**To do:**
Transcribe the listing word for word, beginning at its first line and ending at the line containing "## Building a Fine-Tuning Pipeline"; omit the pictures.

Input for this task Block Start

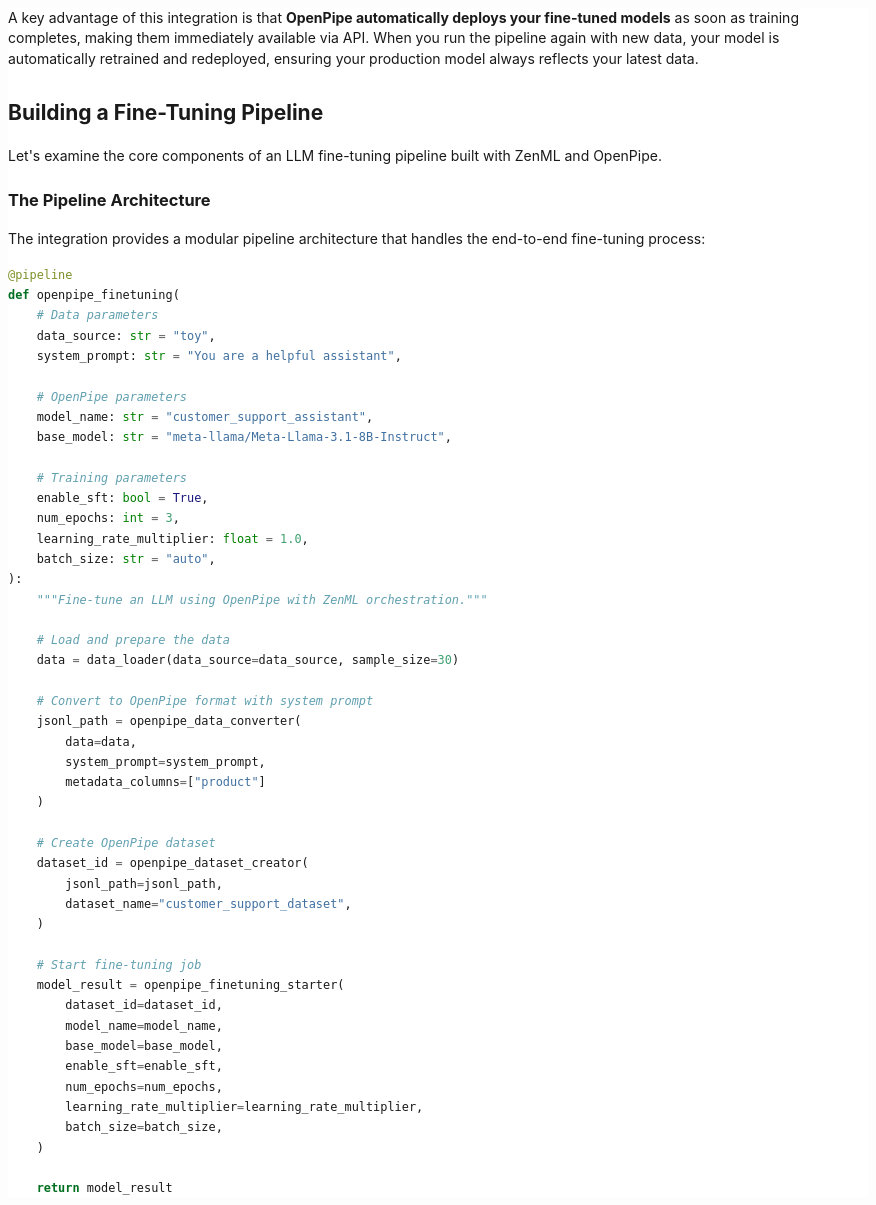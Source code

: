 A key advantage of this integration is that **OpenPipe automatically deploys your fine-tuned models** as soon as training completes, making them immediately available via API. When you run the pipeline again with new data, your model is automatically retrained and redeployed, ensuring your production model always reflects your latest data.

## Building a Fine-Tuning Pipeline

Let's examine the core components of an LLM fine-tuning pipeline built with ZenML and OpenPipe.

### The Pipeline Architecture

The integration provides a modular pipeline architecture that handles the end-to-end fine-tuning process:

```python
@pipeline
def openpipe_finetuning(
    # Data parameters
    data_source: str = "toy",
    system_prompt: str = "You are a helpful assistant",
    
    # OpenPipe parameters
    model_name: str = "customer_support_assistant",
    base_model: str = "meta-llama/Meta-Llama-3.1-8B-Instruct",
    
    # Training parameters
    enable_sft: bool = True,
    num_epochs: int = 3,
    learning_rate_multiplier: float = 1.0,
    batch_size: str = "auto",
):
    """Fine-tune an LLM using OpenPipe with ZenML orchestration."""
    
    # Load and prepare the data
    data = data_loader(data_source=data_source, sample_size=30)
    
    # Convert to OpenPipe format with system prompt
    jsonl_path = openpipe_data_converter(
        data=data,
        system_prompt=system_prompt,
        metadata_columns=["product"]
    )
    
    # Create OpenPipe dataset
    dataset_id = openpipe_dataset_creator(
        jsonl_path=jsonl_path,
        dataset_name="customer_support_dataset",
    )
    
    # Start fine-tuning job
    model_result = openpipe_finetuning_starter(
        dataset_id=dataset_id,
        model_name=model_name,
        base_model=base_model,
        enable_sft=enable_sft,
        num_epochs=num_epochs,
        learning_rate_multiplier=learning_rate_multiplier,
        batch_size=batch_size,
    )
    
    return model_result
```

Input for this task Block End

**Answer to the exercise:**
Source code

: A key advantage of this integration is that **OpenPipe automatically deploys your fine-tuned models** as soon as training completes, making them immediately available via API. When you run the pipeline again with new data, your model is automatically retrained and redeployed, ensuring your production model always reflects your latest data.

## Building a Fine-Tuning Pipeline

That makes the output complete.